Patient portal and healthcare access

Updated HIPAA rules now require covered entities to provide patients with electronic access to their health information through a patient portal or similar technology. For practices that haven't implemented portals, they're now mandatory. For practices with existing portals, security scrutiny is intensifying.

Portal Security Requirements

Authentication

Patient portal access must be secured with strong authentication. At minimum:

  • Unique username and password for each patient
  • Password complexity requirements (length, character types)
  • Account lockout after failed login attempts
  • MFA strongly recommended (and increasingly required by vendors)

Transmission Security

All portal access must use encrypted connections (HTTPS/TLS). Unencrypted HTTP for any portal page or API is a HIPAA violation waiting to happen.

Access Logs

Portal access must be logged: who accessed what records, when, from where.

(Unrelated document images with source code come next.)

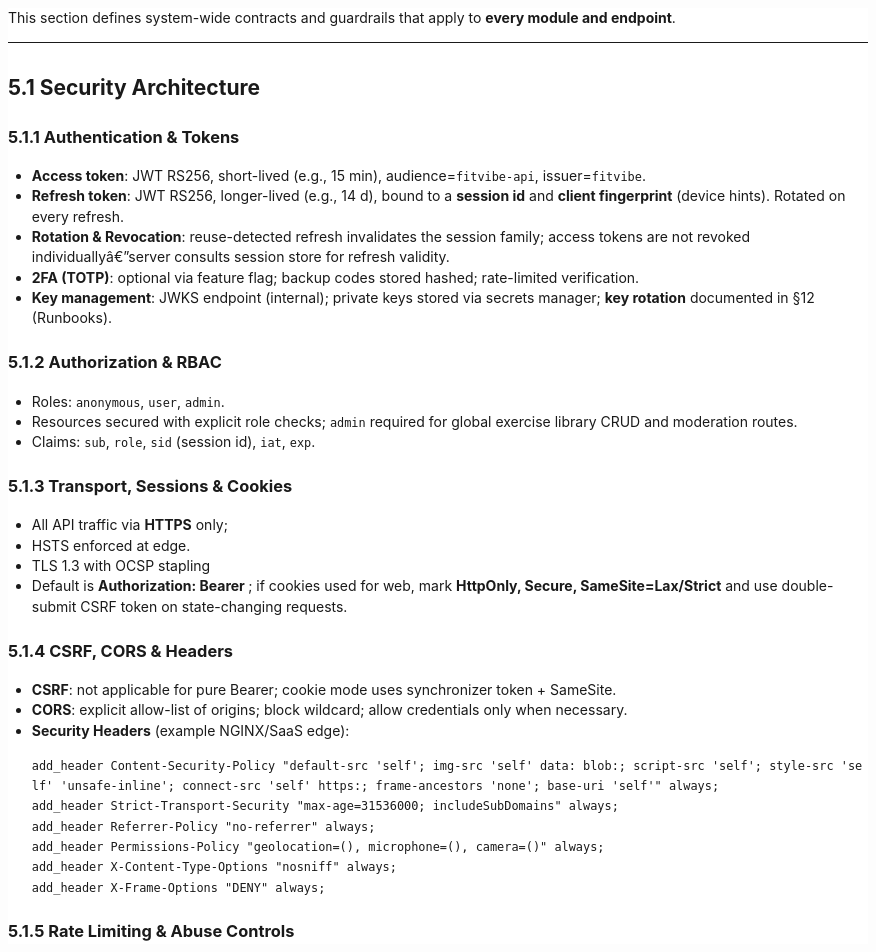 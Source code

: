 This section defines system-wide contracts and guardrails that apply to **every module and endpoint**.

---

## 5.1 Security Architecture

### 5.1.1 Authentication & Tokens

- **Access token**: JWT RS256, short-lived (e.g., 15 min), audience=`fitvibe-api`, issuer=`fitvibe`.
- **Refresh token**: JWT RS256, longer-lived (e.g., 14 d), bound to a **session id** and **client fingerprint** (device hints). Rotated on every refresh.
- **Rotation & Revocation**: reuse-detected refresh invalidates the session family; access tokens are not revoked individuallyâ€”server consults session store for refresh validity.
- **2FA (TOTP)**: optional via feature flag; backup codes stored hashed; rate-limited verification.
- **Key management**: JWKS endpoint (internal); private keys stored via secrets manager; **key rotation** documented in §12 (Runbooks).

### 5.1.2 Authorization & RBAC

- Roles: `anonymous`, `user`, `admin`.
- Resources secured with explicit role checks; `admin` required for global exercise library CRUD and moderation routes.
- Claims: `sub`, `role`, `sid` (session id), `iat`, `exp`.

### 5.1.3 Transport, Sessions & Cookies

- All API traffic via **HTTPS** only;
- HSTS enforced at edge.
- TLS 1.3 with OCSP stapling
- Default is **Authorization: Bearer <JWT>**; if cookies used for web, mark **HttpOnly, Secure, SameSite=Lax/Strict** and use double-submit CSRF token on state-changing requests.

### 5.1.4 CSRF, CORS & Headers

- **CSRF**: not applicable for pure Bearer; cookie mode uses synchronizer token + SameSite.
- **CORS**: explicit allow-list of origins; block wildcard; allow credentials only when necessary.
- **Security Headers** (example NGINX/SaaS edge):
  ```nginx
  add_header Content-Security-Policy "default-src 'self'; img-src 'self' data: blob:; script-src 'self'; style-src 'self' 'unsafe-inline'; connect-src 'self' https:; frame-ancestors 'none'; base-uri 'self'" always;
  add_header Strict-Transport-Security "max-age=31536000; includeSubDomains" always;
  add_header Referrer-Policy "no-referrer" always;
  add_header Permissions-Policy "geolocation=(), microphone=(), camera=()" always;
  add_header X-Content-Type-Options "nosniff" always;
  add_header X-Frame-Options "DENY" always;
  ```

### 5.1.5 Rate Limiting & Abuse Controls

These logs support HIPAA's audit requirements and enable breach investigation.

Proxy Access

When minors or incapacitated adults need portal access, proxy access for guardians or parents must be properly documented and authorized. Unauthorized proxy access is a HIPAA violation.

Common Portal Vulnerabilities

Weak Password Policies

Portals that allow "password123" or don't enforce minimum complexity create credential stuffing risks. Compromised patient accounts expose all of that patient's records.

No Session Timeout

Portals that stay logged in indefinitely on shared computers create exposure. Implement automatic session timeout (15-30 minutes of inactivity).

Uncontrolled Third-Party Access

Portal APIs that allow third-party apps to access health data without proper controls. OAuth scopes should limit what apps can access.

Insufficient Logging

Portals that don't log access or don't retain logs long enough to meet HIPAA requirements (6 years).

Vendor Evaluation Checklist

When selecting or auditing a patient portal vendor:

  1. Will they sign a Business Associate Agreement?
  2. Do they support MFA for patient accounts?
  3. Where is patient data stored? Is it encrypted at rest?
  4. What is their breach notification procedure?
  5. Do they have SOC 2 Type II certification?
  6. How are portal access logs provided to you for audit purposes?
  7. What happens to patient data if you terminate the service?

Patient portals improve access and patient satisfaction. But they're also internet-facing applications containing every patient's complete medical record. Deploy them with the security they require.